Likewise, despite the relatively high taxes and an astronomical cost-of-living in Ireland, people are generally paid well enough to cover their bills and still put money into savings accounts. The minimum wage is €8.65/hour--roughly $12.76 by current exchange rates. Speaking for myself, I was able to get myself out of credit card debt while I was there--something I've been unable to achieve despite many years of trying here.

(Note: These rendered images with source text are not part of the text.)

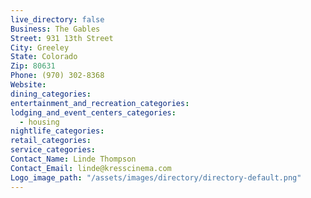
 ```yaml
---
live_directory: false
Business: The Gables
Street: 931 13th Street
City: Greeley
State: Colorado
Zip: 80631
Phone: (970) 302-8368
Website:
dining_categories:
entertainment_and_recreation_categories:
lodging_and_event_centers_categories:
  - housing
nightlife_categories:
retail_categories:
service_categories:
Contact_Name: Linde Thompson
Contact_Email: linde@kresscinema.com
Logo_image_path: "/assets/images/directory/directory-default.png"
---
```



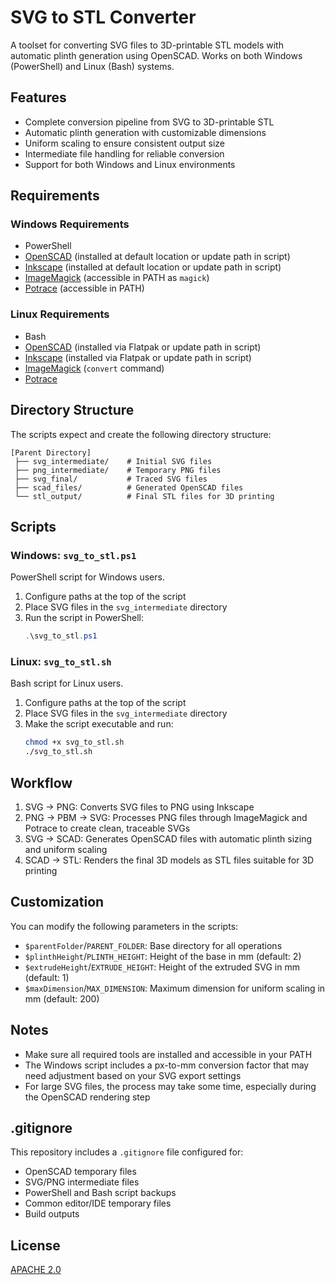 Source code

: # SVG to STL Converter

A toolset for converting SVG files to 3D-printable STL models with automatic plinth generation using OpenSCAD. Works on both Windows (PowerShell) and Linux (Bash) systems.

## Features

- Complete conversion pipeline from SVG to 3D-printable STL
- Automatic plinth generation with customizable dimensions
- Uniform scaling to ensure consistent output size
- Intermediate file handling for reliable conversion
- Support for both Windows and Linux environments

## Requirements

### Windows Requirements
- PowerShell
- [OpenSCAD](https://openscad.org/) (installed at default location or update path in script)
- [Inkscape](https://inkscape.org/) (installed at default location or update path in script)
- [ImageMagick](https://imagemagick.org/) (accessible in PATH as `magick`)
- [Potrace](http://potrace.sourceforge.net/) (accessible in PATH)

### Linux Requirements
- Bash
- [OpenSCAD](https://openscad.org/) (installed via Flatpak or update path in script)
- [Inkscape](https://inkscape.org/) (installed via Flatpak or update path in script)
- [ImageMagick](https://imagemagick.org/) (`convert` command)
- [Potrace](http://potrace.sourceforge.net/)

## Directory Structure

The scripts expect and create the following directory structure:

```
[Parent Directory]
 ├── svg_intermediate/    # Initial SVG files
 ├── png_intermediate/    # Temporary PNG files
 ├── svg_final/           # Traced SVG files
 ├── scad_files/          # Generated OpenSCAD files
 └── stl_output/          # Final STL files for 3D printing
```

## Scripts

### Windows: `svg_to_stl.ps1`

PowerShell script for Windows users.

1. Configure paths at the top of the script
2. Place SVG files in the `svg_intermediate` directory
3. Run the script in PowerShell:
   ```powershell
   .\svg_to_stl.ps1
   ```

### Linux: `svg_to_stl.sh`

Bash script for Linux users.

1. Configure paths at the top of the script
2. Place SVG files in the `svg_intermediate` directory
3. Make the script executable and run:
   ```bash
   chmod +x svg_to_stl.sh
   ./svg_to_stl.sh
   ```

## Workflow

1. SVG → PNG: Converts SVG files to PNG using Inkscape
2. PNG → PBM → SVG: Processes PNG files through ImageMagick and Potrace to create clean, traceable SVGs
3. SVG → SCAD: Generates OpenSCAD files with automatic plinth sizing and uniform scaling
4. SCAD → STL: Renders the final 3D models as STL files suitable for 3D printing

## Customization

You can modify the following parameters in the scripts:

- `$parentFolder`/`PARENT_FOLDER`: Base directory for all operations
- `$plinthHeight`/`PLINTH_HEIGHT`: Height of the base in mm (default: 2)
- `$extrudeHeight`/`EXTRUDE_HEIGHT`: Height of the extruded SVG in mm (default: 1)
- `$maxDimension`/`MAX_DIMENSION`: Maximum dimension for uniform scaling in mm (default: 200)

## Notes

- Make sure all required tools are installed and accessible in your PATH
- The Windows script includes a px-to-mm conversion factor that may need adjustment based on your SVG export settings
- For large SVG files, the process may take some time, especially during the OpenSCAD rendering step

## .gitignore

This repository includes a `.gitignore` file configured for:
- OpenSCAD temporary files
- SVG/PNG intermediate files
- PowerShell and Bash script backups
- Common editor/IDE temporary files
- Build outputs

## License

[APACHE 2.0](LICENSE)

To illustrate just how deeply the different attitudes toward taxes run, consider that the State of California has now been operating without a budget for more than a month and a half, mostly due to Republican refusal to raise taxes. Even Governor Arnold Schwarzenegger's attempts to raise the state sales-tax-- a move I oppose as it hurts the poor while the rich skate--have met with no success in face of the intransigence of his own party.

Meanwhile, folks in Ireland are calling for even higher taxes on the rich, in order to achieve the government's goal of eradicating poverty by the year 2016.

High-earners should be taxed more to allow for a hike in welfare payments for low-income families, it was claimed today.

The Combat Poverty Agency said it would be calling on the Government to review tax-relief schemes, including mortgage and pension, in this year's budget.

Launching its annual report the body said the State must remain committed to eradicating poverty by 2016 despite the financial pressures caused by the economic downturn.

What a concept! Citizens who, out of a sense of shared responsibility and fairness, are willingly to contribute to fellow citizens' wellbeing and improvement.

Before Reagan's ridiculous "Trickle-down" economics, Americans believed that taxes were more than something to cut or evade. During the pre-Proposition-13 days in California, I was one of the state's working-class kids who benefited from one of the best public school systems in the nation. And let's not forget, President Johnson's War on Poverty. And before that, the WPA.

Of course, those were the days when corporations actually paid taxes in America. The days before "taxes" became a dirty word in the American lexicon.